The fermentative capacity of yeasts largely depends on how efficiently they transport sugars into the cell, a step that is often considered rate-limiting in sugar metabolism. While glucose transport has been extensively studied in Saccharomyces cerevisiae, less is known about Torulaspora delbrueckii’s, despite its growing industrial relevance. T. delbrueckii contributes positively to flavour and aroma and displays high stress tolerance in bread and wine fermentations, but the mechanisms behind its sugar uptake are still not well understood. The characterization of its sugar transport system is fundamental to improve its performance in fermentative processes.
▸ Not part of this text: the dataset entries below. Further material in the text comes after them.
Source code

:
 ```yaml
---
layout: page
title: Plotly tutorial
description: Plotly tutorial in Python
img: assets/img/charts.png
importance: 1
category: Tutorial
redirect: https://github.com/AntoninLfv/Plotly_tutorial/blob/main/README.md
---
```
In this context, we have been characterizing T. delbrueckii glucose transporters and their transport kinetics. Analysis of the genomes of 41 strains allowed to identify potential glucose transporter genes. Besides the previously characterized Lgt1 and Igt1, at least four additional transporters were found across all strains and their expression throughout the fermentation process is being studied. Furthermore, we are exploring whether it is possible to improve the fermentative capacity of T. delbrueckii by expressing the most ethanol-resistant S. cerevisiae transporters, addressing a key limitation of T. delbrueckii transporters, which are more sensitive to ethanol and therefore contribute to its lower fermentative performance compared to S. cerevisiae.